▶ [Provided records]

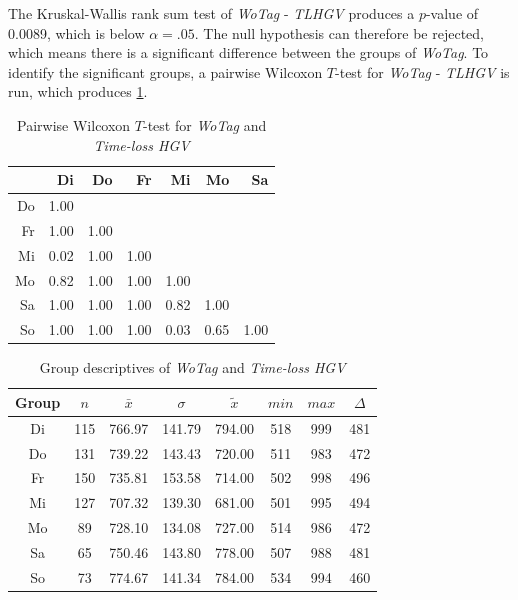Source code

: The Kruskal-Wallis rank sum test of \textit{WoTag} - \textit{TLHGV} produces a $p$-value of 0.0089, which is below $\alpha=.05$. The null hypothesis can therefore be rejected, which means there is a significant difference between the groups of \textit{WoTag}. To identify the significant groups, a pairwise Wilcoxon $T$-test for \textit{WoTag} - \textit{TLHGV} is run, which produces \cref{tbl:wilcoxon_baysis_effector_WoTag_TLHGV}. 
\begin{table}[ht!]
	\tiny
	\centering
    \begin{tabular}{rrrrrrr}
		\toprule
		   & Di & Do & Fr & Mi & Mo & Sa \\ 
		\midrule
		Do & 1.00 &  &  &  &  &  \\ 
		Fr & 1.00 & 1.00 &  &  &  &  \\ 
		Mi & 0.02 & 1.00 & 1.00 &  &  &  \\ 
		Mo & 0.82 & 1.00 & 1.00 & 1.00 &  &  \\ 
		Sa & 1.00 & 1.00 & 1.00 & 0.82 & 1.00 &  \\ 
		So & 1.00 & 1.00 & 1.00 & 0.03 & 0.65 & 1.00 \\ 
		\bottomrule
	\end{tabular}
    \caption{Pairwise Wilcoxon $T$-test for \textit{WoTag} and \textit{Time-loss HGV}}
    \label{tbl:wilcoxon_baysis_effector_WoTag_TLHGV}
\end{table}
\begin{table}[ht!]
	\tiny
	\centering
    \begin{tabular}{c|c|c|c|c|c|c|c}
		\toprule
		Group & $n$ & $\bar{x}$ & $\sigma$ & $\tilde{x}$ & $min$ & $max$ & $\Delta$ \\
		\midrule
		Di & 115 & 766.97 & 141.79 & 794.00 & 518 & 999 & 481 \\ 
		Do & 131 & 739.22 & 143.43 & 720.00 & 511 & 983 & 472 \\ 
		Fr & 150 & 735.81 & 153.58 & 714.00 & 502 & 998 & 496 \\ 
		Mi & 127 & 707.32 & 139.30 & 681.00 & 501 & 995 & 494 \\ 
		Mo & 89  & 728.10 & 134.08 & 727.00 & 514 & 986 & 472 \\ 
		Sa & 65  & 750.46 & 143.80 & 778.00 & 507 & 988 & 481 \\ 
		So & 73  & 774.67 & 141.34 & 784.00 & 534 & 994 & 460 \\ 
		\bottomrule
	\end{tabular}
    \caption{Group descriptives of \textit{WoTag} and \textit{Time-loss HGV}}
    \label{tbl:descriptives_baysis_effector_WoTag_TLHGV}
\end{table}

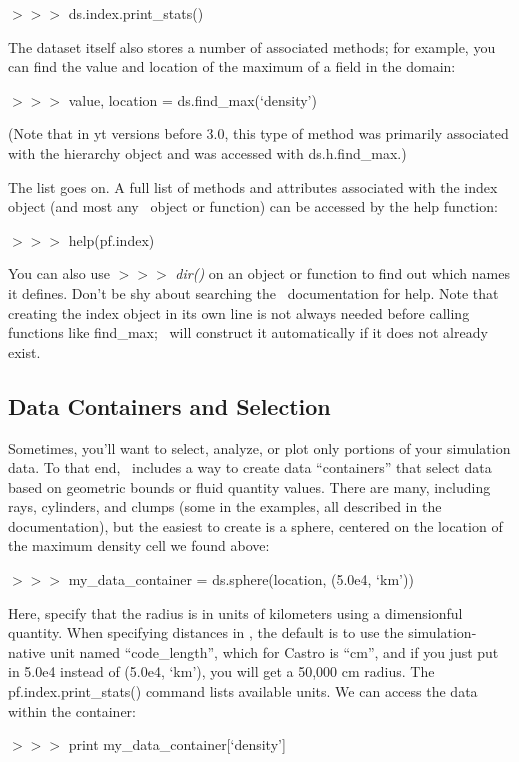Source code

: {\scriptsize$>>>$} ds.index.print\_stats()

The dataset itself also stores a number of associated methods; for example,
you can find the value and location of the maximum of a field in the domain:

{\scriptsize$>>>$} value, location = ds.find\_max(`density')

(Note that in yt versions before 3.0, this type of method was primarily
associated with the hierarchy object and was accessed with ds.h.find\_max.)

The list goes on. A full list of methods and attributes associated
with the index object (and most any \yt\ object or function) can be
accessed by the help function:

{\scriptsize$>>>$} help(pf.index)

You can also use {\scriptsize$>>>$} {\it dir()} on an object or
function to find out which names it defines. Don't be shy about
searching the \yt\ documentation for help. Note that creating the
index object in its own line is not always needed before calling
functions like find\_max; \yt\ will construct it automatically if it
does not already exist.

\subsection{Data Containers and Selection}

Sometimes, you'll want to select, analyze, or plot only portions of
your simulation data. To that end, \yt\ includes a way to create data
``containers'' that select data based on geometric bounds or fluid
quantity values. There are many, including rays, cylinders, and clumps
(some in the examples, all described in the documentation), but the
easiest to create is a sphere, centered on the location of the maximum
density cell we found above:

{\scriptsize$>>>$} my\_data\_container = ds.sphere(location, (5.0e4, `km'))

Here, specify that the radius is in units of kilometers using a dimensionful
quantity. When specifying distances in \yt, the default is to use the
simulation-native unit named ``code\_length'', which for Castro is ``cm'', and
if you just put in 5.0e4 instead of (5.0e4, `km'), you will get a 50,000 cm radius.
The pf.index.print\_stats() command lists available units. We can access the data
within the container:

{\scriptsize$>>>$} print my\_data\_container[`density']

▶ [Action item]
Give again the closing portion of the entries, from the line with "The pf.index.print\_stats() command" through the last line. Keep it exact and add nothing.

▶ [Task response]
The pf.index.print\_stats() command lists available units. We can access the data
within the container:

{\scriptsize$>>>$} print my\_data\_container[`density']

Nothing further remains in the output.